That cost is passed directly to car buyers and the EU is forcing carmakers to fit more safety features as standard. By 2016, new EU regulations and tougher Euro NCAP crash tests could add up to €2,500 to the cost of your car. Nobody will argue against safer cars, but how much are you prepared to pay for one?
Last year saw one of the biggest falls in road deaths in Europe, but most analysts agree the figures were influenced by high fuel prices putting people off driving and the onset of the recession in the latter part of the year. Total European road deaths fell to 39,000. In Ireland, 279 people were killed on the roads, the lowest since records began 40 years ago. The number of people seriously injured in crashes in the State between 2006 and 2008 fell by 30 per cent, according to research from the European Transport Safety Council (ETSC).
For all the good news, there is almost no chance of the EU now hitting its target of cutting deaths to 27,000 in 2010. As a result, it is planning to step up the mandatory installation of safety devices. Daylight running lights, systems to monitor tyre pressure, low rolling-resistance tyres and electronic stability control will all become compulsory over the next three years.
Emergency brake assist, which senses you want to perform an emergency stop and applies full braking pressure, missed the cut but has been backed by the EU and is likely to be introduced in the near future.
The EU has sought to introduce the E-Call emergency service call-out system and may extend the compulsory inclusion of lane departure warning systems and advance emergency braking from lorries – which must have them by 2013 – to passenger cars once costs fall.

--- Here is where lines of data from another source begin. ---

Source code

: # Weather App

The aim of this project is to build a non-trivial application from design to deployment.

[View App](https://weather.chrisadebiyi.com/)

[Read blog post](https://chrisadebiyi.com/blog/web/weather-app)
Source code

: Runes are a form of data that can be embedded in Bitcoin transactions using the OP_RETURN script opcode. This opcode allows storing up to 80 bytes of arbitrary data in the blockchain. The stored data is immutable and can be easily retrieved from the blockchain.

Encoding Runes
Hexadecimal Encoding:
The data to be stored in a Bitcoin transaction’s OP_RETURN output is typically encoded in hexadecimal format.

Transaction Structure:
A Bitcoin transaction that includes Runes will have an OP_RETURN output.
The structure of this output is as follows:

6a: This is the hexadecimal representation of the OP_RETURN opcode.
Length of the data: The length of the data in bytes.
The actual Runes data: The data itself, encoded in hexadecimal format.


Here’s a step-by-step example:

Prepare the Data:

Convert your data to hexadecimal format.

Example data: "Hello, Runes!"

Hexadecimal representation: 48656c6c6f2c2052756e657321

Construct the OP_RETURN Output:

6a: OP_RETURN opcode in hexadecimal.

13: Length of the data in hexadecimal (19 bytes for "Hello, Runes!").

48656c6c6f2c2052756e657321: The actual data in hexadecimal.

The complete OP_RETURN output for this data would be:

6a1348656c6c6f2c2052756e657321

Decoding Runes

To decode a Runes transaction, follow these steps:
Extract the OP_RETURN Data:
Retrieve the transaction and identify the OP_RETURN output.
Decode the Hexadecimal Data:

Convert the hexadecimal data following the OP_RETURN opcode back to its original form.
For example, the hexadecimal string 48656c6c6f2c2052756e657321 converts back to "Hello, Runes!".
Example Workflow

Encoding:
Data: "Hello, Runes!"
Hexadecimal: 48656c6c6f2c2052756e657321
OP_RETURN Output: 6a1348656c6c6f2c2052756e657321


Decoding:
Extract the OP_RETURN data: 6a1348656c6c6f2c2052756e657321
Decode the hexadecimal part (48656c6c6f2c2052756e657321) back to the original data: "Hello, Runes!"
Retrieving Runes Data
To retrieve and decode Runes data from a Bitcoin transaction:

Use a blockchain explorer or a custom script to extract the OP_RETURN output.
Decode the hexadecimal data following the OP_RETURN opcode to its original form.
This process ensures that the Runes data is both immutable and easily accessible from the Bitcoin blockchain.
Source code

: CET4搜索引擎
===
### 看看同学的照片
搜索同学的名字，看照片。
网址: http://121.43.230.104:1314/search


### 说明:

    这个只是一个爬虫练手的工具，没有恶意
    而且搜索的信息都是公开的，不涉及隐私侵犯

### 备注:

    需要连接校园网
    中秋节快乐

Several cars sold in Ireland already feature E-Call technology that automatically alerts a call centre with the GPS location of the car and that a crash has happened once the airbags are deployed. The call centre can then try to contact the driver.
Plans for the system in Ireland have been stymied by disagreements between the Government and the car firms over who should foot the bill for the call centre set-up and operation.
The lane-departure system uses cameras to read road markings and sounds an alarm if you start to drift out of your lane without indicating. Advance emergency braking uses radar to sense a rapidly slowing or stationary vehicle ahead and automatically applies the brakes.
Euro NCAP, backed by the EU, is also forcing carmakers to add more safety features as its tests get tougher. In advance of the EU making stability control compulsory in 2012, a car cannot score five stars in a Euro NCAP test unless it has the system fitted. Euro NCAP’s revised testing procedures include a new “safety assist” category. It includes seatbelt reminders and driver-set speed limiters. Models will score points for fitting devices included in the category. The list is set to grow and some, like stability control, could be made requirements for a five-star result.
No carmakers or automotive engineers are arguing against safer cars. But, privately, some engineers, including some from Volvo, which has built its image on safety, question whether the EU and Euro NCAP’s approach is the most effective way to reduce fatalities. The Japanese Automotive Manufacturers Association also estimates EU crash safety regulations have added around 30kg, or half the weight of a typical passenger, to the cars its members produce for the European market, increasing fuel consumption and CO2 emissions.
Consumers will hope to recoup some of the additional cost of their new car in lower insurance premiums, but insurance pay-outs won’t fall until significant numbers of cars have been fitted with the new systems.
Stability control: Confirmed.
The FIA claims compulsory stability control will save 4,000 lives a year in Europe. Applies to all new models from 2012 and all cars on sale from 2014.
EU already considering limiting maximum speeds but GPS-based systems that limit cars to the local speed limit are more likely and under consideration in some member states, including UK.
Daytime running lights: Confirmed. Claimed to reduce fatalities by 3-5 per cent in countries where already compulsory. LEDs use quarter of energy of conventional lamps and should last the life of the car.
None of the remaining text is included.